Task brief
The line holding "- Each PVC created" and all lines that follow it to the end of the data: return these exactly, and nothing more.

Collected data
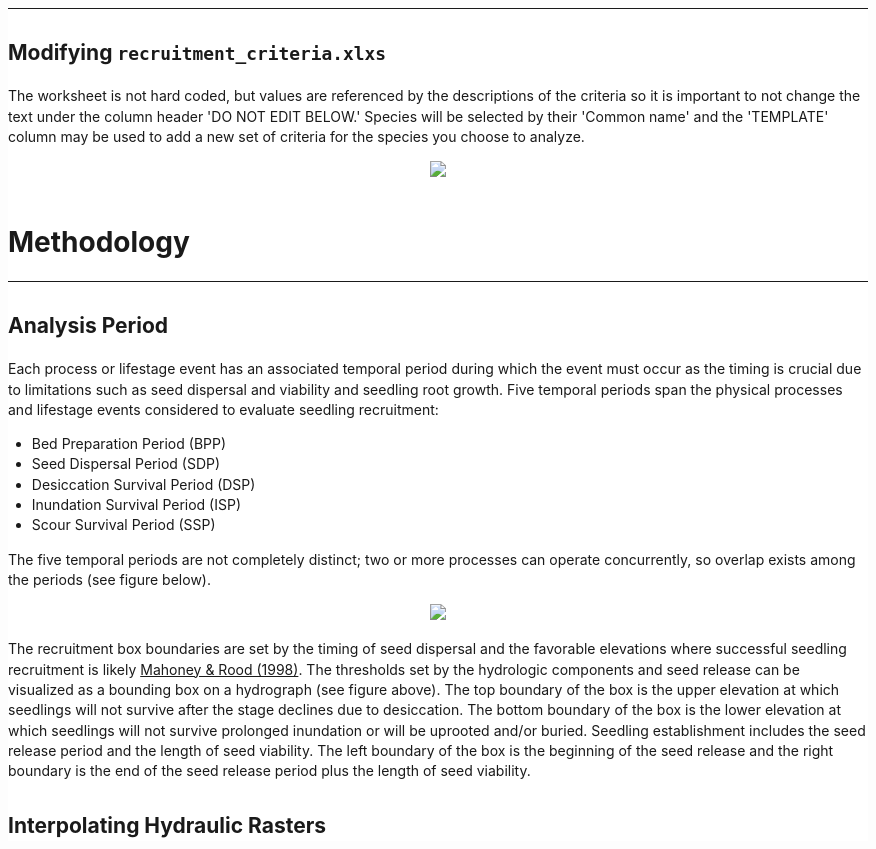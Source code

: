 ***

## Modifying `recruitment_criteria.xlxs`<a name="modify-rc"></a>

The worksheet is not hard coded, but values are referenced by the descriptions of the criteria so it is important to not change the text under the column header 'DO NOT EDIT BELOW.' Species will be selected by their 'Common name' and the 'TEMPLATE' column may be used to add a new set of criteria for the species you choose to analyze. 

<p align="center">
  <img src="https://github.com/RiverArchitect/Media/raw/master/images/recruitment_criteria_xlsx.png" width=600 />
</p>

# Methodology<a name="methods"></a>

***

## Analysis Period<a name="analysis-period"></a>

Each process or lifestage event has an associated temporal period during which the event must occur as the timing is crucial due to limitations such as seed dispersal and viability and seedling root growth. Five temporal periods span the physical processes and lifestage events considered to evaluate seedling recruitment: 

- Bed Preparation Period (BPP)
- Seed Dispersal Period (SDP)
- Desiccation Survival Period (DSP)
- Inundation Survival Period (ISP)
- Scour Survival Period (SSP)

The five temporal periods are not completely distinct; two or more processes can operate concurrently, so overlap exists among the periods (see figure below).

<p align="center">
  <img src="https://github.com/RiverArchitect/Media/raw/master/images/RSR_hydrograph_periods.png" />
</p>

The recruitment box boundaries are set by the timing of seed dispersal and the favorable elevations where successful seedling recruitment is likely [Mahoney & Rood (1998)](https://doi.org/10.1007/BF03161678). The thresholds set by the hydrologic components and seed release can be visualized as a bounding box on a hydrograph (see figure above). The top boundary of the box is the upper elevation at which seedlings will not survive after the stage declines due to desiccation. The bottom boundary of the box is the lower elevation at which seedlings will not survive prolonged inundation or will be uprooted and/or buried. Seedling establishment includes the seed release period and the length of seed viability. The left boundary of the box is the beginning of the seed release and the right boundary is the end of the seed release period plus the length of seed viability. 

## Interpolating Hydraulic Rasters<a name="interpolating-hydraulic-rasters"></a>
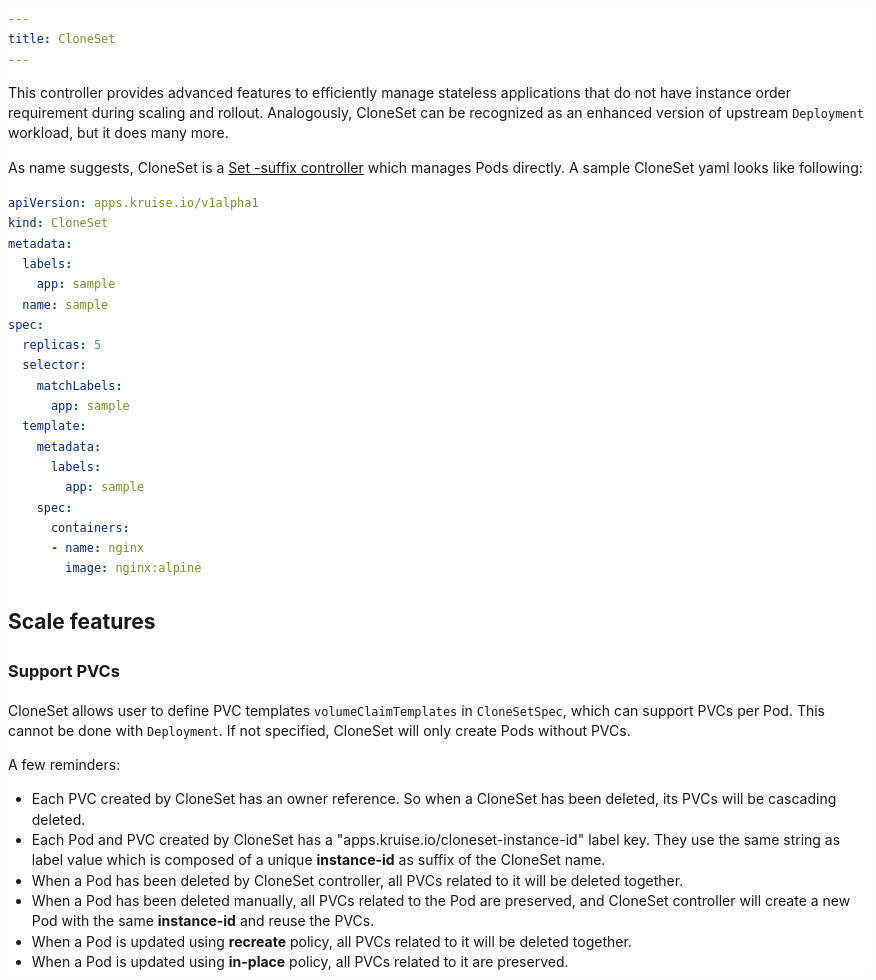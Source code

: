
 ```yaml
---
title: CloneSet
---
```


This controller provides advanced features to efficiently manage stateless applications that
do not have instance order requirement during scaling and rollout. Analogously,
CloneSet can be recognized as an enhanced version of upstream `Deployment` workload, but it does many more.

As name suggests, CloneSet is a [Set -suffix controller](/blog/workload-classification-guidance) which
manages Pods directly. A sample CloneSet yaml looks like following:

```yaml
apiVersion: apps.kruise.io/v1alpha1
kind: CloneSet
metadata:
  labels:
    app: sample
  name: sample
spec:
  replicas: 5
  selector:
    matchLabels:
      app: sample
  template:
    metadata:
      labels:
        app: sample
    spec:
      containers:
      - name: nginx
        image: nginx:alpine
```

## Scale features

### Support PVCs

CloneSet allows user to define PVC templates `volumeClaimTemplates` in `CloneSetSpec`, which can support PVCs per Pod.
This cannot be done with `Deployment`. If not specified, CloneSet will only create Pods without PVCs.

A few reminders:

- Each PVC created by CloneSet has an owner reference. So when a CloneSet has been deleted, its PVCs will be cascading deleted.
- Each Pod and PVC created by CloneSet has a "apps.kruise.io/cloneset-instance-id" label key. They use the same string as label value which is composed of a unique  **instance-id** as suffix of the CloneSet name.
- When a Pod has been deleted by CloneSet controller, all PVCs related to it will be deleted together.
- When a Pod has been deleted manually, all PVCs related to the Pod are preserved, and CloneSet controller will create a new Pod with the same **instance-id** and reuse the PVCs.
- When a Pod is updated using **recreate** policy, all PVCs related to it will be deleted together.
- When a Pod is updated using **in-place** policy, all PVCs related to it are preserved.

Task output
- Each PVC created by CloneSet has an owner reference. So when a CloneSet has been deleted, its PVCs will be cascading deleted.
- Each Pod and PVC created by CloneSet has a "apps.kruise.io/cloneset-instance-id" label key. They use the same string as label value which is composed of a unique  **instance-id** as suffix of the CloneSet name.
- When a Pod has been deleted by CloneSet controller, all PVCs related to it will be deleted together.
- When a Pod has been deleted manually, all PVCs related to the Pod are preserved, and CloneSet controller will create a new Pod with the same **instance-id** and reuse the PVCs.
- When a Pod is updated using **recreate** policy, all PVCs related to it will be deleted together.
- When a Pod is updated using **in-place** policy, all PVCs related to it are preserved.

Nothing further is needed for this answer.